The Commercial Appeal
USA Today Network
John Beifuss
South African jazz artist and freedom fighter Hugh Masekela (who had a No. 1 hit in 1968 with “Grazing in the Grass”), second-generation activist Bernice A. King (youngest of Dr. Martin Luther King Jr.’s four children), and Southern Poverty Law Center co-founder Morris Dees (who won a $7 million judgment in a lynching case that bankrupted one of America’s largest Ku Klux Klan organizations) will be this year’s recipients of the National Civil Rights Museum’s Freedom Awards.
“When we identified these three honorees, we didn’t know what was going to happen last weekend,” said civil rights museum president Terri Lee Freeman, referring to the Charlottesville violence, the remarks by President Trump that were praised by neo-Nazis, and subsequent calls to remove Confederate monuments. “I don’t think we could actually have chosen better honorees for this moment in time.”
Freeman said Masekela, 78, Bernice King, 54, and Dees, 80, “exemplify Dr. King’s mission and legacy of fighting for and protecting the rights of every man, woman and child, regardless of their race or social enconomic status,” but especially “the marginalized, subjugated and disenfranchised.”
All three have experience resisting racism at multiple levels, from Masekela’s battles against South Africa’s apartheid system of institutionalized discrimination to King’s ministry as the first female president of the Southern Christian Leadership Conference to Dees’ lawsuit strategies to bankrupt civil rights violators.
The signature event of the museum build around the Lorraine Motel, where Dr.
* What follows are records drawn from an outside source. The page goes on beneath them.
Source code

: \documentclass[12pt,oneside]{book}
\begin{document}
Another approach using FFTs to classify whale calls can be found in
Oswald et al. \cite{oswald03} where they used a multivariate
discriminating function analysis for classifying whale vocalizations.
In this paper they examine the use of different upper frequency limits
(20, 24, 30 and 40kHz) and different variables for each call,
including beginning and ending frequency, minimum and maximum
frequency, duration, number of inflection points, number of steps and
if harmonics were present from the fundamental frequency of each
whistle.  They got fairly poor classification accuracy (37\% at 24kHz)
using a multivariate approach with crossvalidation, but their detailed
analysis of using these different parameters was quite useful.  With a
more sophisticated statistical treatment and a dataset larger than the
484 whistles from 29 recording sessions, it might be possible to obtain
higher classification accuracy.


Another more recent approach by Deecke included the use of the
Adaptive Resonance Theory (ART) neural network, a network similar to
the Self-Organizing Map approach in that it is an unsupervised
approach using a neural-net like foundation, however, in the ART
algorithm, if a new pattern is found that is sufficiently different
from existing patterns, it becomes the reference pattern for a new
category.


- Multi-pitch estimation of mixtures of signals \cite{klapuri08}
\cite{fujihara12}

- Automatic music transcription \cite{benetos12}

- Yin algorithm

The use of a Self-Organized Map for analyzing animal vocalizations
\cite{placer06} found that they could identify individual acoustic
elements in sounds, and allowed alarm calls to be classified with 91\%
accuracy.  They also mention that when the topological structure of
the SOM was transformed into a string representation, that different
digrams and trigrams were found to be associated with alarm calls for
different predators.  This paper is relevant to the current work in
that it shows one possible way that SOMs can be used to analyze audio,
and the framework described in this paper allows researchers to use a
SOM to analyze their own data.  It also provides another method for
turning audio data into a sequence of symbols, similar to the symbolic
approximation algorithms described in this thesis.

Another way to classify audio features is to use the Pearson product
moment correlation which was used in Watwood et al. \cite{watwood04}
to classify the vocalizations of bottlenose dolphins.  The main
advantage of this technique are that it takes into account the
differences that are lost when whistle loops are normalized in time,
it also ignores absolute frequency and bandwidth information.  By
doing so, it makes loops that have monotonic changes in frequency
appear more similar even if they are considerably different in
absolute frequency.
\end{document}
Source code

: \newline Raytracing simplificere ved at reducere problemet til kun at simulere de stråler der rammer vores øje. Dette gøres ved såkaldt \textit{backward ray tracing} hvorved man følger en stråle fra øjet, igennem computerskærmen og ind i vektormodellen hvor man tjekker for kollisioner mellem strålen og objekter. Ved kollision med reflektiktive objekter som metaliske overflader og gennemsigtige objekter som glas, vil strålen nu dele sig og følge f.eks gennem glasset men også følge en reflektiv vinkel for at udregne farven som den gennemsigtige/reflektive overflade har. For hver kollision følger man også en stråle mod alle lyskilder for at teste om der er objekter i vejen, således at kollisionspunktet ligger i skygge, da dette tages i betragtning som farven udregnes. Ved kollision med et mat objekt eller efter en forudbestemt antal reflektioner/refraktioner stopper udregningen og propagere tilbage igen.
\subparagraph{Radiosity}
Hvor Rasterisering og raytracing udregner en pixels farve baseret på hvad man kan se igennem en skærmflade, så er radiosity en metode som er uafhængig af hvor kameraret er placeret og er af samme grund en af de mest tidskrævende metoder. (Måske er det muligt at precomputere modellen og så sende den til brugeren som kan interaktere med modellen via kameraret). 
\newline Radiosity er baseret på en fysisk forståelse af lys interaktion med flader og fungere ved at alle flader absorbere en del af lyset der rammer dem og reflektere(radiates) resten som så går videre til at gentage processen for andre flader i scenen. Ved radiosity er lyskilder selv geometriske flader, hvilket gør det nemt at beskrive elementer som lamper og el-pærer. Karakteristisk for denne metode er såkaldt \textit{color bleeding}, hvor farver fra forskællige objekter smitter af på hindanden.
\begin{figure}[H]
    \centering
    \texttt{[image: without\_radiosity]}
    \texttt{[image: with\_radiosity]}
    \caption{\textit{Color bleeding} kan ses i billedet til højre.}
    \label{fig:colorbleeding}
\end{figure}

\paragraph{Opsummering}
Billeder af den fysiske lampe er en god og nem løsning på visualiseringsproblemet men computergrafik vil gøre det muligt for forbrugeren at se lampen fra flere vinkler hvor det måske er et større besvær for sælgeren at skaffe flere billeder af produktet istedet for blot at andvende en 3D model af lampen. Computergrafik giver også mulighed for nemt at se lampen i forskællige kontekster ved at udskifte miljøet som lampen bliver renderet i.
Martin Luther King Jr. was assassinated on April 5, 1968, the Freedom Awards will be held Oct. 19 at a new location, downtown’s historic Orpheum theater. It will be preceded earlier in the day by a youth forum at Mississippi Boulevard Christian Church that will enable students to meet and interact with the honorees.
The 26th annual awards ceremony also will include a special tribute to the Memphis sanitation workers, whose struggles brought Dr. King to Memphis, and inspired the rally cry “I Am a Man,” which came to exemplify Dr. King’s assertion that “all labor has dignity.”
The Freedom Awards will function as a prelude, in a way, for next year’s 50th anniversary of Dr. King’s assassination, which the museum plans to recognize with multiple events. The awards ceremony’s theme is “Where Do We Go from Here?,” a question aimed at not just the museum but society in general as to marks the grim anniversary.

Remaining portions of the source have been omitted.